### Supplied material:
▼
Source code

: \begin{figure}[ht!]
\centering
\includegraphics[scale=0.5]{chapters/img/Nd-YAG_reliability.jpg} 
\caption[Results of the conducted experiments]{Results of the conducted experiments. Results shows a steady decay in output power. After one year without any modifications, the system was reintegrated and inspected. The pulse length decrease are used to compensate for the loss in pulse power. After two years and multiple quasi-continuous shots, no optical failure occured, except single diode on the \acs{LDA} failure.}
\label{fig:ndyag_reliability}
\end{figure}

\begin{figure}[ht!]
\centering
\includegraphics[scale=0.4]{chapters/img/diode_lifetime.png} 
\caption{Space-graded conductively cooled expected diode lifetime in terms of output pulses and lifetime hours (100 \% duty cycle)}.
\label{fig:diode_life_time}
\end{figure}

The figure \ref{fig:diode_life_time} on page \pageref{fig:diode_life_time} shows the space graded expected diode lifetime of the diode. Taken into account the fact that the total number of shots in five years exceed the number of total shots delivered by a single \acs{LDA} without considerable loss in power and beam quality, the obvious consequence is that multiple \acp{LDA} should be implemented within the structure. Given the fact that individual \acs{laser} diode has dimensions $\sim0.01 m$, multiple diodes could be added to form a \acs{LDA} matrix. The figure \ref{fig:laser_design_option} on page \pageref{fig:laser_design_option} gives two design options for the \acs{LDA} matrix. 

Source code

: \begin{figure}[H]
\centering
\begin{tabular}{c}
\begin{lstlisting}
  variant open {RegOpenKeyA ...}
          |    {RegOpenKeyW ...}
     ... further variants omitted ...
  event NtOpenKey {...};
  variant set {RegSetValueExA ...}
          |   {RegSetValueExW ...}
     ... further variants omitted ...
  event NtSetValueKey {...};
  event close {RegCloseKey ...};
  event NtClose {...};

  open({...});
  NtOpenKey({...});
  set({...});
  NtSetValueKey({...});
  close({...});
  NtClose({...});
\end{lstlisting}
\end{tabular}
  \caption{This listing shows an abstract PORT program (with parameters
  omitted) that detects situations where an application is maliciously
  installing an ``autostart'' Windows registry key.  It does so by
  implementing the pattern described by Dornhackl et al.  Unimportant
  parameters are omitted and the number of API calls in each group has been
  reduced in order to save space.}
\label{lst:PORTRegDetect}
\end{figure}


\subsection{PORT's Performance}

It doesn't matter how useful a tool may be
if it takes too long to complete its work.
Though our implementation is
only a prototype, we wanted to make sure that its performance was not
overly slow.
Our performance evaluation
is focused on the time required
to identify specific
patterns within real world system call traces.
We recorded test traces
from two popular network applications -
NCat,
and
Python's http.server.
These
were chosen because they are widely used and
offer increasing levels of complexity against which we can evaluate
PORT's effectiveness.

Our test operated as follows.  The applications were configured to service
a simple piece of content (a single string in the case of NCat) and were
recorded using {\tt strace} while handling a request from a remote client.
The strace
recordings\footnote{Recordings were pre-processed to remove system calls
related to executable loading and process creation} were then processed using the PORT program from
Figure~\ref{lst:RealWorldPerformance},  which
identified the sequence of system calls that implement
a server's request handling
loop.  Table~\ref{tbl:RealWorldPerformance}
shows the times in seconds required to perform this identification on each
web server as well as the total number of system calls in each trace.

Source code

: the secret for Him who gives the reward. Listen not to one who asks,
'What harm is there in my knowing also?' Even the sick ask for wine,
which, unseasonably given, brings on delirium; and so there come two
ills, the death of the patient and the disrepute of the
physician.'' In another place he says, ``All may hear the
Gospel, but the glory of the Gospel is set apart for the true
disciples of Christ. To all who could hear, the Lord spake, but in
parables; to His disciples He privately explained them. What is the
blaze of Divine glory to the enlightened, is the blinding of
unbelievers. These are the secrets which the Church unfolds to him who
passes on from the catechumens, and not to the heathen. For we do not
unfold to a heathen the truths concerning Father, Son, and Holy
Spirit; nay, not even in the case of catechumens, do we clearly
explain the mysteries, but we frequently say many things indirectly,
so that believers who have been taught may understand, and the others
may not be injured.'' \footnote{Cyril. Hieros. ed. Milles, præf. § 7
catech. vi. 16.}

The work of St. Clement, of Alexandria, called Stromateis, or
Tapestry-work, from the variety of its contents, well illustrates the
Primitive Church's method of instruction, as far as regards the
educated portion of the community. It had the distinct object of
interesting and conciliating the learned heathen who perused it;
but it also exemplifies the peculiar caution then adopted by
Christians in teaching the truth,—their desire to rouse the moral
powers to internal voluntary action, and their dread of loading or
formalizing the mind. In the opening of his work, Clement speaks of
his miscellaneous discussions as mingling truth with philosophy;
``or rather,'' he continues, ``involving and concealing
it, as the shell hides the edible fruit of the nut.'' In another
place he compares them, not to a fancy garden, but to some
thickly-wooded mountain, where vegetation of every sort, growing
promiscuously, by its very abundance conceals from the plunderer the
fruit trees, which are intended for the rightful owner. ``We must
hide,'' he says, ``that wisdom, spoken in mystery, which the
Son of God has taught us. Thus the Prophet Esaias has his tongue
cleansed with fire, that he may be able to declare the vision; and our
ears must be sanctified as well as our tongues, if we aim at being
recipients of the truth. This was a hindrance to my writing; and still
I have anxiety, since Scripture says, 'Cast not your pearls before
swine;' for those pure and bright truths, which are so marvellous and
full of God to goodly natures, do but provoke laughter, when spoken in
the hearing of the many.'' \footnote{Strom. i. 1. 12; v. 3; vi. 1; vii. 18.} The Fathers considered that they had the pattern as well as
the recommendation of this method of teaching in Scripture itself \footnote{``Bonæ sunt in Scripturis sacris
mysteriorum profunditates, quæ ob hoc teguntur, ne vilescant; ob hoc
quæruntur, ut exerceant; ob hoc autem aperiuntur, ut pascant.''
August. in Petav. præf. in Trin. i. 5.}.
▲
### Instructions for the task:
Looking at the data above, show all lines where the word "handling" occurs.

### Solution to this task:
recorded using {\tt strace} while handling a request from a remote client.
a server's request handling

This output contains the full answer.